Dataset records section start

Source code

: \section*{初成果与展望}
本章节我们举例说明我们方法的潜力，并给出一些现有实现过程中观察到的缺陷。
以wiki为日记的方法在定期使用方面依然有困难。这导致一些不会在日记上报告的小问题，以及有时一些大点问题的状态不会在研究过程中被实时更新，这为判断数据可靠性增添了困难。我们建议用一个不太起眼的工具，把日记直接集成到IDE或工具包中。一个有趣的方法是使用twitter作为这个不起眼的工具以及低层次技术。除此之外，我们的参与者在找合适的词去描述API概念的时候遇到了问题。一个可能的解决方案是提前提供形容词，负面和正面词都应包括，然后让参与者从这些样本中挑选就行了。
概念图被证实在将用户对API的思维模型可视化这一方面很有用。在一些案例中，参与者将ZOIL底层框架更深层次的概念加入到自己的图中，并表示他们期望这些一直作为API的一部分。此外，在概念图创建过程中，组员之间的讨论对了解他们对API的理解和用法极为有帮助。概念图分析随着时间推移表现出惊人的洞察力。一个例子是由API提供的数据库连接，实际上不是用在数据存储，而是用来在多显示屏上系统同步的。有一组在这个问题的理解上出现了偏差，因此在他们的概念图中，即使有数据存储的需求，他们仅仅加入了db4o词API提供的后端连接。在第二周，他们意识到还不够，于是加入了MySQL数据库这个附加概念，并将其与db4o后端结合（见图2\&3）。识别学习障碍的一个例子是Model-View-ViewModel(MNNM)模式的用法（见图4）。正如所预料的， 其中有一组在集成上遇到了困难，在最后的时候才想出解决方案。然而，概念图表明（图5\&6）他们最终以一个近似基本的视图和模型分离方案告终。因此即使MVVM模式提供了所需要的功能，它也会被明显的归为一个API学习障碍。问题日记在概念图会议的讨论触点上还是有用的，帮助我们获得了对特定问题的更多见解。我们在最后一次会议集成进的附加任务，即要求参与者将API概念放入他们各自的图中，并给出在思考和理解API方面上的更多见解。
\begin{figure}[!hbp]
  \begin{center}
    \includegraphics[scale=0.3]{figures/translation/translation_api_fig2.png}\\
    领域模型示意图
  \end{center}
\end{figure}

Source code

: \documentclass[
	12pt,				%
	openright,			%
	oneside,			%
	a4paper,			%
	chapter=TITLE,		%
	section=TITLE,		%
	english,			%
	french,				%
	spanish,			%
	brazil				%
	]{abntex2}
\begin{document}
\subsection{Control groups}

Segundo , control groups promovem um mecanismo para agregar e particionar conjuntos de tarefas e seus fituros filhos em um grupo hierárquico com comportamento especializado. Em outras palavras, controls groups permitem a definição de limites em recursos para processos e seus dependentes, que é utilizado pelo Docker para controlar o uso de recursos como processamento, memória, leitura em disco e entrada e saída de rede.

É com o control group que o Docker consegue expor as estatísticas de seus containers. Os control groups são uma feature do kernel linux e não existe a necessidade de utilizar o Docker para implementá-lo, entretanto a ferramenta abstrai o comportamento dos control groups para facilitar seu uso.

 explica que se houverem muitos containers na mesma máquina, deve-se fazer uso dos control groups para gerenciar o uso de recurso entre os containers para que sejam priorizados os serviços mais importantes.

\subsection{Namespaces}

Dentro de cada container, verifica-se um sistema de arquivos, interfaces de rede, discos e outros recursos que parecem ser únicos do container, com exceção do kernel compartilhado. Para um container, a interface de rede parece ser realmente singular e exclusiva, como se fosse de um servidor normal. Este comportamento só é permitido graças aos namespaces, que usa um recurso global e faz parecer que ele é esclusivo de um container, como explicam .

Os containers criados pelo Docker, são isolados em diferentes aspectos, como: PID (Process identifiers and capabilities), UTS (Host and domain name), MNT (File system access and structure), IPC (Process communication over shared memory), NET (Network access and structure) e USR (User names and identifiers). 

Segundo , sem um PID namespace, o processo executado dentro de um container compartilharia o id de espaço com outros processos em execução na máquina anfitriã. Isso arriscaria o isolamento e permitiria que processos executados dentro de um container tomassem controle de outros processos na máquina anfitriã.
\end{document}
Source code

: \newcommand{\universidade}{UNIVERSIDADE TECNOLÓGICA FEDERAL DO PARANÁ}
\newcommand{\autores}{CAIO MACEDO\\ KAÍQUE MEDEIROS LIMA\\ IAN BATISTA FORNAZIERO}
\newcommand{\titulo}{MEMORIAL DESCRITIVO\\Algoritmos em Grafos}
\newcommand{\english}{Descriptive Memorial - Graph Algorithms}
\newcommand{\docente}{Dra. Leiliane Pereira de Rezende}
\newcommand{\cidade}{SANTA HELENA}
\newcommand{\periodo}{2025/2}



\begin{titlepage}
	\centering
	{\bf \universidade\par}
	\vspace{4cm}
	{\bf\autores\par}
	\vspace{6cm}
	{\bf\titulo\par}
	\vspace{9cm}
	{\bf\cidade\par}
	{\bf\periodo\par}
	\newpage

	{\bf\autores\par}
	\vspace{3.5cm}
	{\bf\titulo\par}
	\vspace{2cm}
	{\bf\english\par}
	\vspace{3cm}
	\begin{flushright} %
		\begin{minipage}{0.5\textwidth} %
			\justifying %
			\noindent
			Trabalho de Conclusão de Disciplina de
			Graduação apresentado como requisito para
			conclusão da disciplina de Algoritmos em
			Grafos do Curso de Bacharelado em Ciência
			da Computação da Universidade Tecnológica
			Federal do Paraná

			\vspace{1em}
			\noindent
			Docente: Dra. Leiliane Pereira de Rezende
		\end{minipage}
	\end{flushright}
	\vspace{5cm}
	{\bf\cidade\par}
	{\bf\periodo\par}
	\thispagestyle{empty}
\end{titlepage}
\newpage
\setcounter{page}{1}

Dataset records section end

- **Exercise**: Report every line of the preceding listing where the string "Algoritmos" occurs.

- **Answer section**:
\newcommand{\titulo}{MEMORIAL DESCRITIVO\\Algoritmos em Grafos}
			conclusão da disciplina de Algoritmos em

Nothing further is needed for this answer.